━━ RECORDS FOR PROCESSING

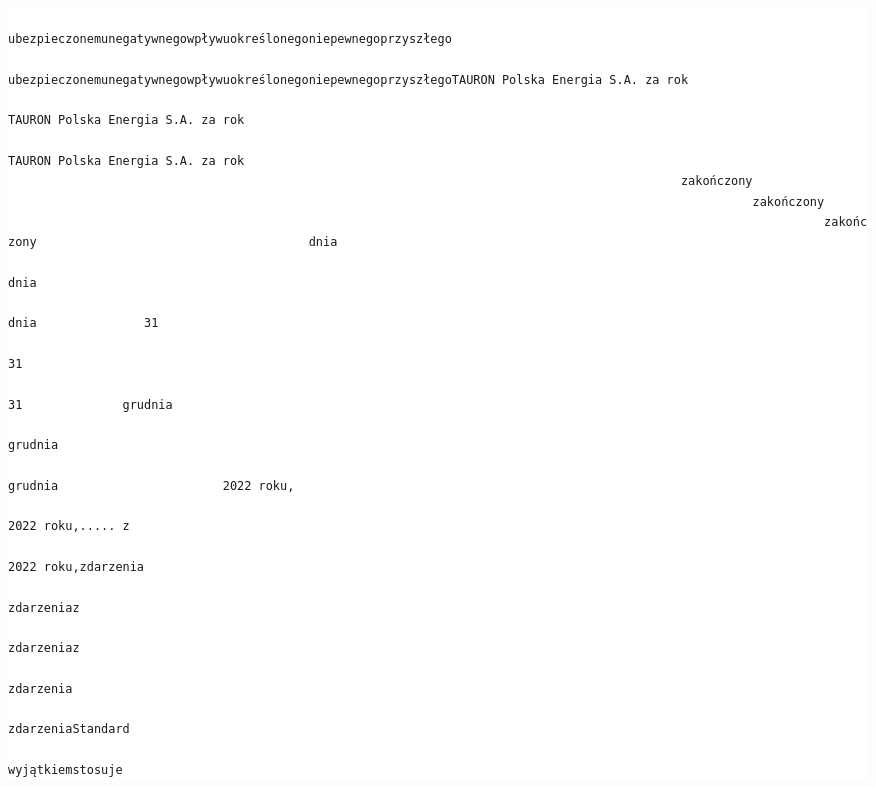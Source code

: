                                                                                                                                                                                                                                                                                                                                                                                                                                                                                                                 ubezpieczonemunegatywnegowpływuokreślonegoniepewnegoprzyszłego
                                                                                                                                                                                                                                                                                    ubezpieczonemunegatywnegowpływuokreślonegoniepewnegoprzyszłegoTAURON Polska Energia S.A. za rok
                                                                                                                                                                                                                                                                                                                                                                                   TAURON Polska Energia S.A. za rok
                                                                                                                                                                                                                                                                                                                                                                                                                    TAURON Polska Energia S.A. za rok
                                                                                                  zakończony
                                                                                                            zakończony
                                                                                                                      zakończony                                      dnia
                                                                                                                                                                          dnia
                                                                                                                                                                              dnia               31
                                                                                                                                                                                                   31
                                                                                                                                                                                                     31              grudnia
                                                                                                                                                                                                                            grudnia
                                                                                                                                                                                                                                   grudnia                       2022 roku,
                                                                                                                                                                                                                                                                           2022 roku,..... z
                                                                                                                                                                                                                                                                                            2022 roku,zdarzenia
                                                                                                                                                                                                                                                                                                               zdarzeniaz
                                                                                                                                                                                                                                                                                                                         zdarzeniaz
                                                                                                                                                                                                                                                                                                                                   zdarzenia
                                                                                                                                                                                                                                                                                                                                            zdarzeniaStandard
                                                                                                                                                                                                                                                                                                                                                              wyjątkiemstosuje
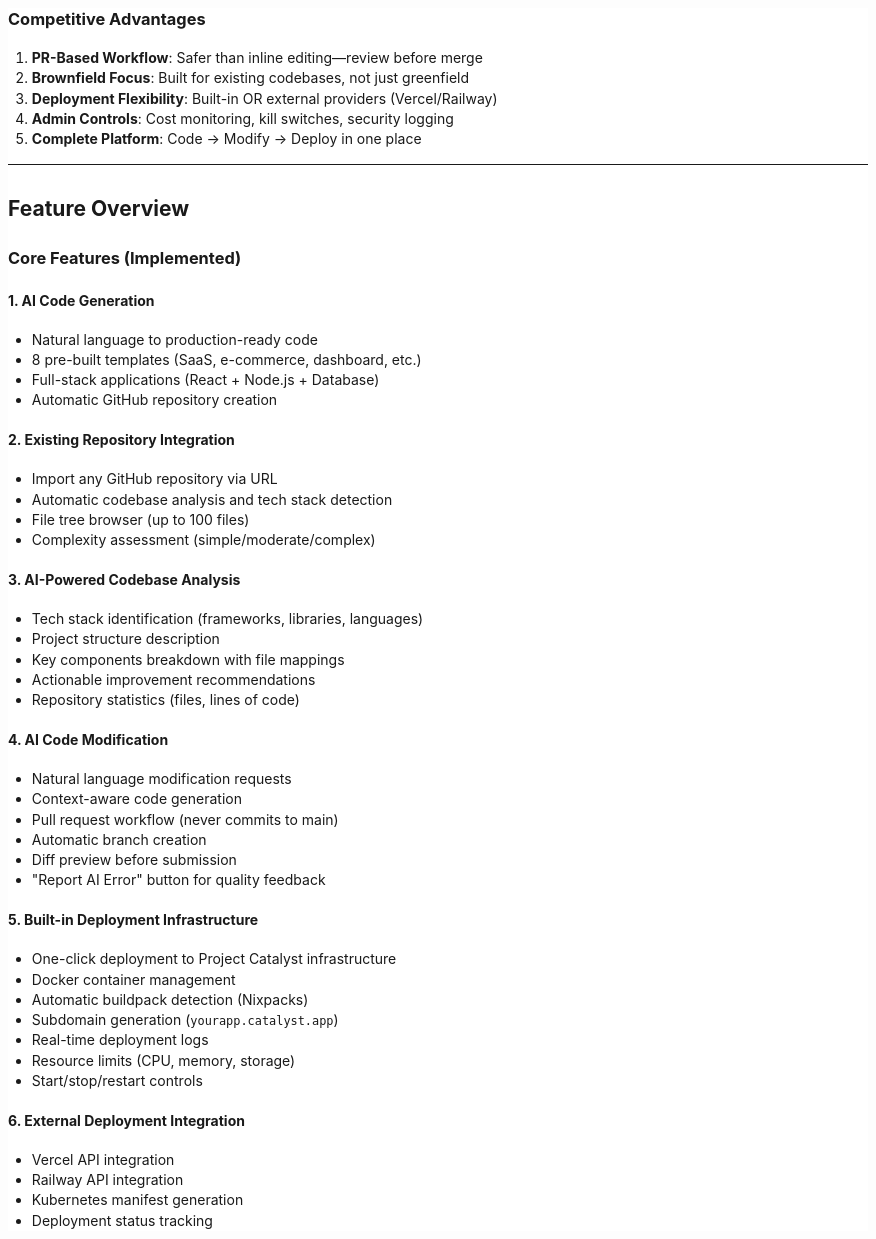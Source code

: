 ### Competitive Advantages
1. **PR-Based Workflow**: Safer than inline editing—review before merge
2. **Brownfield Focus**: Built for existing codebases, not just greenfield
3. **Deployment Flexibility**: Built-in OR external providers (Vercel/Railway)
4. **Admin Controls**: Cost monitoring, kill switches, security logging
5. **Complete Platform**: Code → Modify → Deploy in one place

---

## Feature Overview

### Core Features (Implemented)

#### 1. AI Code Generation
- Natural language to production-ready code
- 8 pre-built templates (SaaS, e-commerce, dashboard, etc.)
- Full-stack applications (React + Node.js + Database)
- Automatic GitHub repository creation

#### 2. Existing Repository Integration
- Import any GitHub repository via URL
- Automatic codebase analysis and tech stack detection
- File tree browser (up to 100 files)
- Complexity assessment (simple/moderate/complex)

#### 3. AI-Powered Codebase Analysis
- Tech stack identification (frameworks, libraries, languages)
- Project structure description
- Key components breakdown with file mappings
- Actionable improvement recommendations
- Repository statistics (files, lines of code)

#### 4. AI Code Modification
- Natural language modification requests
- Context-aware code generation
- Pull request workflow (never commits to main)
- Automatic branch creation
- Diff preview before submission
- "Report AI Error" button for quality feedback

#### 5. Built-in Deployment Infrastructure
- One-click deployment to Project Catalyst infrastructure
- Docker container management
- Automatic buildpack detection (Nixpacks)
- Subdomain generation (`yourapp.catalyst.app`)
- Real-time deployment logs
- Resource limits (CPU, memory, storage)
- Start/stop/restart controls

#### 6. External Deployment Integration
- Vercel API integration
- Railway API integration
- Kubernetes manifest generation
- Deployment status tracking
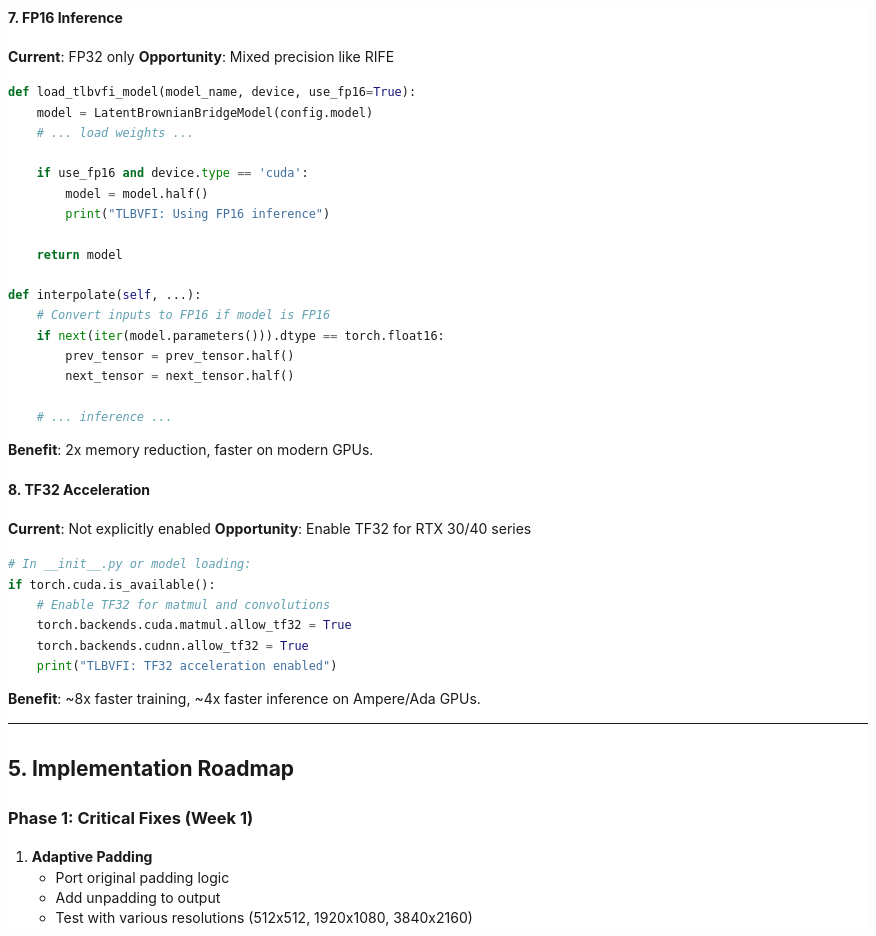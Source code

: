 #### 7. **FP16 Inference**

**Current**: FP32 only
**Opportunity**: Mixed precision like RIFE

```python
def load_tlbvfi_model(model_name, device, use_fp16=True):
    model = LatentBrownianBridgeModel(config.model)
    # ... load weights ...

    if use_fp16 and device.type == 'cuda':
        model = model.half()
        print("TLBVFI: Using FP16 inference")

    return model

def interpolate(self, ...):
    # Convert inputs to FP16 if model is FP16
    if next(iter(model.parameters())).dtype == torch.float16:
        prev_tensor = prev_tensor.half()
        next_tensor = next_tensor.half()

    # ... inference ...
```

**Benefit**: 2x memory reduction, faster on modern GPUs.

#### 8. **TF32 Acceleration**

**Current**: Not explicitly enabled
**Opportunity**: Enable TF32 for RTX 30/40 series

```python
# In __init__.py or model loading:
if torch.cuda.is_available():
    # Enable TF32 for matmul and convolutions
    torch.backends.cuda.matmul.allow_tf32 = True
    torch.backends.cudnn.allow_tf32 = True
    print("TLBVFI: TF32 acceleration enabled")
```

**Benefit**: ~8x faster training, ~4x faster inference on Ampere/Ada GPUs.

---

## 5. Implementation Roadmap

### Phase 1: Critical Fixes (Week 1)

1. **Adaptive Padding**
   - Port original padding logic
   - Add unpadding to output
   - Test with various resolutions (512x512, 1920x1080, 3840x2160)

━━━━

**EXERCISE DIRECTIONS:** Each entry must be set down word for word; no image may be carried over.

**ANSWER AREA:**
Source code

:                                                                                                                                                                                                                                                                                                                                                                                                                                                                                                                 ubezpieczonemunegatywnegowpływuokreślonegoniepewnegoprzyszłego
                                                                                                                                                                                                                                                                                    ubezpieczonemunegatywnegowpływuokreślonegoniepewnegoprzyszłegoTAURON Polska Energia S.A. za rok
                                                                                                                                                                                                                                                                                                                                                                                   TAURON Polska Energia S.A. za rok
                                                                                                                                                                                                                                                                                                                                                                                                                    TAURON Polska Energia S.A. za rok
                                                                                                  zakończony
                                                                                                            zakończony
                                                                                                                      zakończony                                      dnia
                                                                                                                                                                          dnia
                                                                                                                                                                              dnia               31
                                                                                                                                                                                                   31
                                                                                                                                                                                                     31              grudnia
                                                                                                                                                                                                                            grudnia
                                                                                                                                                                                                                                   grudnia                       2022 roku,
                                                                                                                                                                                                                                                                           2022 roku,..... z
                                                                                                                                                                                                                                                                                            2022 roku,zdarzenia
                                                                                                                                                                                                                                                                                                               zdarzeniaz
                                                                                                                                                                                                                                                                                                                         zdarzeniaz
                                                                                                                                                                                                                                                                                                                                   zdarzenia
                                                                                                                                                                                                                                                                                                                                            zdarzeniaStandard
                                                                                                                                                                                                                                                                                                                                                              wyjątkiemstosuje
Source code

: ### Competitive Advantages
1. **PR-Based Workflow**: Safer than inline editing—review before merge
2. **Brownfield Focus**: Built for existing codebases, not just greenfield
3. **Deployment Flexibility**: Built-in OR external providers (Vercel/Railway)
4. **Admin Controls**: Cost monitoring, kill switches, security logging
5. **Complete Platform**: Code → Modify → Deploy in one place

---

## Feature Overview

### Core Features (Implemented)

#### 1. AI Code Generation
- Natural language to production-ready code
- 8 pre-built templates (SaaS, e-commerce, dashboard, etc.)
- Full-stack applications (React + Node.js + Database)
- Automatic GitHub repository creation

#### 2. Existing Repository Integration
- Import any GitHub repository via URL
- Automatic codebase analysis and tech stack detection
- File tree browser (up to 100 files)
- Complexity assessment (simple/moderate/complex)

#### 3. AI-Powered Codebase Analysis
- Tech stack identification (frameworks, libraries, languages)
- Project structure description
- Key components breakdown with file mappings
- Actionable improvement recommendations
- Repository statistics (files, lines of code)

#### 4. AI Code Modification
- Natural language modification requests
- Context-aware code generation
- Pull request workflow (never commits to main)
- Automatic branch creation
- Diff preview before submission
- "Report AI Error" button for quality feedback

#### 5. Built-in Deployment Infrastructure
- One-click deployment to Project Catalyst infrastructure
- Docker container management
- Automatic buildpack detection (Nixpacks)
- Subdomain generation (`yourapp.catalyst.app`)
- Real-time deployment logs
- Resource limits (CPU, memory, storage)
- Start/stop/restart controls

#### 6. External Deployment Integration
- Vercel API integration
- Railway API integration
- Kubernetes manifest generation
- Deployment status tracking
Source code

: #### 7. **FP16 Inference**

**Current**: FP32 only
**Opportunity**: Mixed precision like RIFE

```python
def load_tlbvfi_model(model_name, device, use_fp16=True):
    model = LatentBrownianBridgeModel(config.model)
    # ... load weights ...

    if use_fp16 and device.type == 'cuda':
        model = model.half()
        print("TLBVFI: Using FP16 inference")

    return model

def interpolate(self, ...):
    # Convert inputs to FP16 if model is FP16
    if next(iter(model.parameters())).dtype == torch.float16:
        prev_tensor = prev_tensor.half()
        next_tensor = next_tensor.half()

    # ... inference ...
```

**Benefit**: 2x memory reduction, faster on modern GPUs.

#### 8. **TF32 Acceleration**

**Current**: Not explicitly enabled
**Opportunity**: Enable TF32 for RTX 30/40 series

```python
# In __init__.py or model loading:
if torch.cuda.is_available():
    # Enable TF32 for matmul and convolutions
    torch.backends.cuda.matmul.allow_tf32 = True
    torch.backends.cudnn.allow_tf32 = True
    print("TLBVFI: TF32 acceleration enabled")
```

**Benefit**: ~8x faster training, ~4x faster inference on Ampere/Ada GPUs.

---

## 5. Implementation Roadmap

### Phase 1: Critical Fixes (Week 1)

1. **Adaptive Padding**
   - Port original padding logic
   - Add unpadding to output
   - Test with various resolutions (512x512, 1920x1080, 3840x2160)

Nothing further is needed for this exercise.